_TASK_. Print every one of the records verbatim, omitting nothing.

_PROVIDED ENTRIES_.
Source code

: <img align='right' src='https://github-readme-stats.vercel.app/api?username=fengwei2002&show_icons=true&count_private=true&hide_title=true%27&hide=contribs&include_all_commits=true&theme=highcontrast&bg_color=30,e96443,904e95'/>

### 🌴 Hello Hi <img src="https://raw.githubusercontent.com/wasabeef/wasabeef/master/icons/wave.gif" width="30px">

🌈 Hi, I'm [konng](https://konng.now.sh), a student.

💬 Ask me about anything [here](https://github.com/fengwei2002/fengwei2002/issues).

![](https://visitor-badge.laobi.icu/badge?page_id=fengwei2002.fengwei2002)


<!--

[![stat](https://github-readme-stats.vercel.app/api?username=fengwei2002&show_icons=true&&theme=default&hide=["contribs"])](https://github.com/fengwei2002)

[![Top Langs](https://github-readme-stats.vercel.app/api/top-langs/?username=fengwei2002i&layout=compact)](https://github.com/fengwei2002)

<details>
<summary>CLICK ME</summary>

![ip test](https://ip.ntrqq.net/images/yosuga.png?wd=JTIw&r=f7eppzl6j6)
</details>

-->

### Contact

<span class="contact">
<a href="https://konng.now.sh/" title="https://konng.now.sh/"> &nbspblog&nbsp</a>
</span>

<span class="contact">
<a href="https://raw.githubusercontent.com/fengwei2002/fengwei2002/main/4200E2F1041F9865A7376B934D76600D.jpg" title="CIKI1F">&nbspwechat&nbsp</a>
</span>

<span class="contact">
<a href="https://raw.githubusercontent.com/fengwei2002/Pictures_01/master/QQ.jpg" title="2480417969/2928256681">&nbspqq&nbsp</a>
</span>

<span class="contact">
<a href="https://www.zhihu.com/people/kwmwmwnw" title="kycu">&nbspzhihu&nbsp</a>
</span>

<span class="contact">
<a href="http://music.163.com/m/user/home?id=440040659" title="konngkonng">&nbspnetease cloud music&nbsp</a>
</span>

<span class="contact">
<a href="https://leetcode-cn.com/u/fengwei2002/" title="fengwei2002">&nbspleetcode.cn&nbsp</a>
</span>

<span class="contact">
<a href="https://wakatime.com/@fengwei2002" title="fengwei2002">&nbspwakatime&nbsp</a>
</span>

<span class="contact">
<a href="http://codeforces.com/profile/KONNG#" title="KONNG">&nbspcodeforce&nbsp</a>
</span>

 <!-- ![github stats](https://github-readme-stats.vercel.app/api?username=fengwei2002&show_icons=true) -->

_OUTPUT BELOW_.
Source code

: <img align='right' src='https://github-readme-stats.vercel.app/api?username=fengwei2002&show_icons=true&count_private=true&hide_title=true%27&hide=contribs&include_all_commits=true&theme=highcontrast&bg_color=30,e96443,904e95'/>

### 🌴 Hello Hi <img src="https://raw.githubusercontent.com/wasabeef/wasabeef/master/icons/wave.gif" width="30px">

🌈 Hi, I'm [konng](https://konng.now.sh), a student.

💬 Ask me about anything [here](https://github.com/fengwei2002/fengwei2002/issues).

![](https://visitor-badge.laobi.icu/badge?page_id=fengwei2002.fengwei2002)


<!--

[![stat](https://github-readme-stats.vercel.app/api?username=fengwei2002&show_icons=true&&theme=default&hide=["contribs"])](https://github.com/fengwei2002)

[![Top Langs](https://github-readme-stats.vercel.app/api/top-langs/?username=fengwei2002i&layout=compact)](https://github.com/fengwei2002)

<details>
<summary>CLICK ME</summary>

![ip test](https://ip.ntrqq.net/images/yosuga.png?wd=JTIw&r=f7eppzl6j6)
</details>

-->

### Contact

<span class="contact">
<a href="https://konng.now.sh/" title="https://konng.now.sh/"> &nbspblog&nbsp</a>
</span>

<span class="contact">
<a href="https://raw.githubusercontent.com/fengwei2002/fengwei2002/main/4200E2F1041F9865A7376B934D76600D.jpg" title="CIKI1F">&nbspwechat&nbsp</a>
</span>

<span class="contact">
<a href="https://raw.githubusercontent.com/fengwei2002/Pictures_01/master/QQ.jpg" title="2480417969/2928256681">&nbspqq&nbsp</a>
</span>

<span class="contact">
<a href="https://www.zhihu.com/people/kwmwmwnw" title="kycu">&nbspzhihu&nbsp</a>
</span>

<span class="contact">
<a href="http://music.163.com/m/user/home?id=440040659" title="konngkonng">&nbspnetease cloud music&nbsp</a>
</span>

<span class="contact">
<a href="https://leetcode-cn.com/u/fengwei2002/" title="fengwei2002">&nbspleetcode.cn&nbsp</a>
</span>

<span class="contact">
<a href="https://wakatime.com/@fengwei2002" title="fengwei2002">&nbspwakatime&nbsp</a>
</span>

<span class="contact">
<a href="http://codeforces.com/profile/KONNG#" title="KONNG">&nbspcodeforce&nbsp</a>
</span>

 <!-- ![github stats](https://github-readme-stats.vercel.app/api?username=fengwei2002&show_icons=true) -->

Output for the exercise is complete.